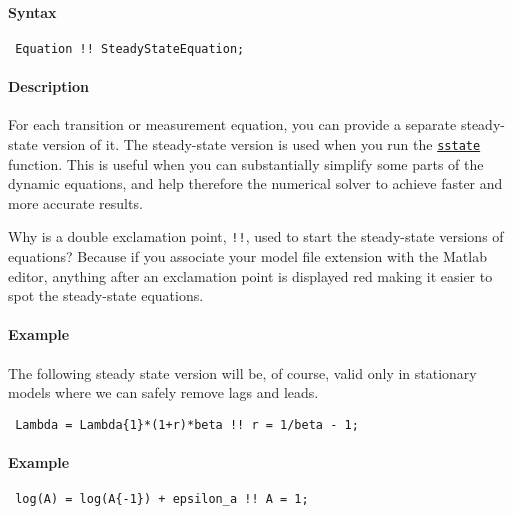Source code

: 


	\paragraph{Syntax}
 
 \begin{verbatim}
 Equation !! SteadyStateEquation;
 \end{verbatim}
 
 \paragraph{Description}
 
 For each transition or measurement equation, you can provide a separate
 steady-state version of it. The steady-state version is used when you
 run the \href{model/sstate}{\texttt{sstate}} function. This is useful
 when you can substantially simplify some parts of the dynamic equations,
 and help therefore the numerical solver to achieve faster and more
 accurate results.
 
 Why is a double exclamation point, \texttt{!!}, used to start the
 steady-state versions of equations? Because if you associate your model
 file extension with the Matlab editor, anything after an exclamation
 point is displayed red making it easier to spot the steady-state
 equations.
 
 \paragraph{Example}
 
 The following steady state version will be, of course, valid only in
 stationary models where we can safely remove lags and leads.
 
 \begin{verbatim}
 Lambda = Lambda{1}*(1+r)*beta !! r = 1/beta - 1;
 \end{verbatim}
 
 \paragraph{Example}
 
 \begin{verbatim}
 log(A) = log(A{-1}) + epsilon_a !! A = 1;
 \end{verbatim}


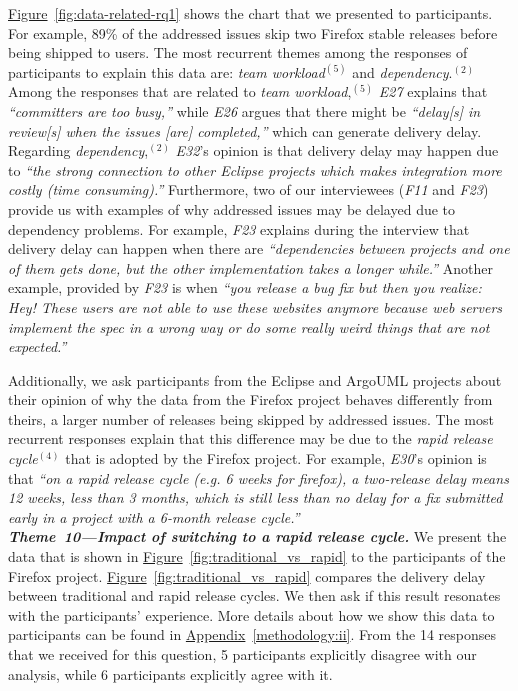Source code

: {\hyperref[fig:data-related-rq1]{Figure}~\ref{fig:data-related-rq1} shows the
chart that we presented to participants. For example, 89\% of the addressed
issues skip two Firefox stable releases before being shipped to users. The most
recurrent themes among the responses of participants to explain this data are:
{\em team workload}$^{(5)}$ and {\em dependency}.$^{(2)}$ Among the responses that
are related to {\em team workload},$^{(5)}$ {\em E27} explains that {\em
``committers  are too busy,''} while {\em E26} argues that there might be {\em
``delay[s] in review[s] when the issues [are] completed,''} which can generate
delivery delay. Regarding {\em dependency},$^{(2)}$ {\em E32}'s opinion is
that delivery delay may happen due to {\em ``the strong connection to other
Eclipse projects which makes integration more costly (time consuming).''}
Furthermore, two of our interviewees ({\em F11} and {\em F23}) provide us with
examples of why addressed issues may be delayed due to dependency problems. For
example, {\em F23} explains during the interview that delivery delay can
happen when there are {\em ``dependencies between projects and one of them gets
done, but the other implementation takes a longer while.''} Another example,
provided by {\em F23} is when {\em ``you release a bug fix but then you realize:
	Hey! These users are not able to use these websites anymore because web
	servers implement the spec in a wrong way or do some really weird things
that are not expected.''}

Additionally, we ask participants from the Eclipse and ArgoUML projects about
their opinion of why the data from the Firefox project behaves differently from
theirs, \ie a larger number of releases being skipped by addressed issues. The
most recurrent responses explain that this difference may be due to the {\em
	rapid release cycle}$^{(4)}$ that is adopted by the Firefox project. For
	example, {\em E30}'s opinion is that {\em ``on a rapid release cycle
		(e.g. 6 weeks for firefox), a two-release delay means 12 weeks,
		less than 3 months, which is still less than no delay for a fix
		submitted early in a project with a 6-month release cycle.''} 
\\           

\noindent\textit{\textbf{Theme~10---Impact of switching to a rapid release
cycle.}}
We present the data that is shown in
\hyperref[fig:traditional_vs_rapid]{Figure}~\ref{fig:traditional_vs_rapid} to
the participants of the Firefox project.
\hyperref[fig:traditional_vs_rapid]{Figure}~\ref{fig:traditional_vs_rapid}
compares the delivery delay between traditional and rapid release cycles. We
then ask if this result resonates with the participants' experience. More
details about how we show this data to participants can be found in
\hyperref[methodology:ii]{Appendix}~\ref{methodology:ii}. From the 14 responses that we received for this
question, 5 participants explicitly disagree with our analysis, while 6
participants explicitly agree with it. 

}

———

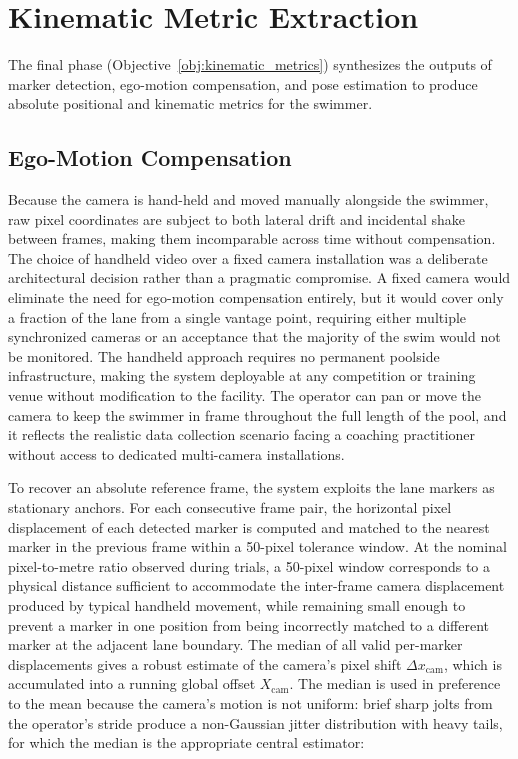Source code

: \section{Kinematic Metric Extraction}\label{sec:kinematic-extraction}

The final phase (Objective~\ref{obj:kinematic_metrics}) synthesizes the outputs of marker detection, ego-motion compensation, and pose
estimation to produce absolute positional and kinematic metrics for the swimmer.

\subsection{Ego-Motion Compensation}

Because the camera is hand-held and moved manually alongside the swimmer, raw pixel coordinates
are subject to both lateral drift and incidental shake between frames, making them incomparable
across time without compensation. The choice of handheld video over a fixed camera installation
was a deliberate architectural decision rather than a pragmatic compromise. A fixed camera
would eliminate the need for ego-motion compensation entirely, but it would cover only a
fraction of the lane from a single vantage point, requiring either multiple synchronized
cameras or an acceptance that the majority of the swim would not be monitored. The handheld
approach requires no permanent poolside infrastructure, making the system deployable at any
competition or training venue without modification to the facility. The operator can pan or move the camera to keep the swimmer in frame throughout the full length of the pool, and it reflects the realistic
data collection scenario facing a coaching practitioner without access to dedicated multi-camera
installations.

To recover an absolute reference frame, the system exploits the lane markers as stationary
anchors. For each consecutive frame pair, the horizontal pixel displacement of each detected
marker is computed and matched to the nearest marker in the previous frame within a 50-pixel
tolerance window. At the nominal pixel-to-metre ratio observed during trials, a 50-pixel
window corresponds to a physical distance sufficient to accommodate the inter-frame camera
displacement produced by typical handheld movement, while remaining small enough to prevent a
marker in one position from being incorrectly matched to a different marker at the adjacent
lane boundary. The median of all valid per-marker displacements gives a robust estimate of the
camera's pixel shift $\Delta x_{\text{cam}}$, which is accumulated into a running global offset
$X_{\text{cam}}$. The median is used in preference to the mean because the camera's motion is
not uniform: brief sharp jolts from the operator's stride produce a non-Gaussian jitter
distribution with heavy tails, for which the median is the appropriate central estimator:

———

### Problem to solve
Within the material above, the line with "are subject to" opens the range and the line with "fraction of the" closes it; reproduce that range word for word.

### Task answer
are subject to both lateral drift and incidental shake between frames, making them incomparable
across time without compensation. The choice of handheld video over a fixed camera installation
was a deliberate architectural decision rather than a pragmatic compromise. A fixed camera
would eliminate the need for ego-motion compensation entirely, but it would cover only a
fraction of the lane from a single vantage point, requiring either multiple synchronized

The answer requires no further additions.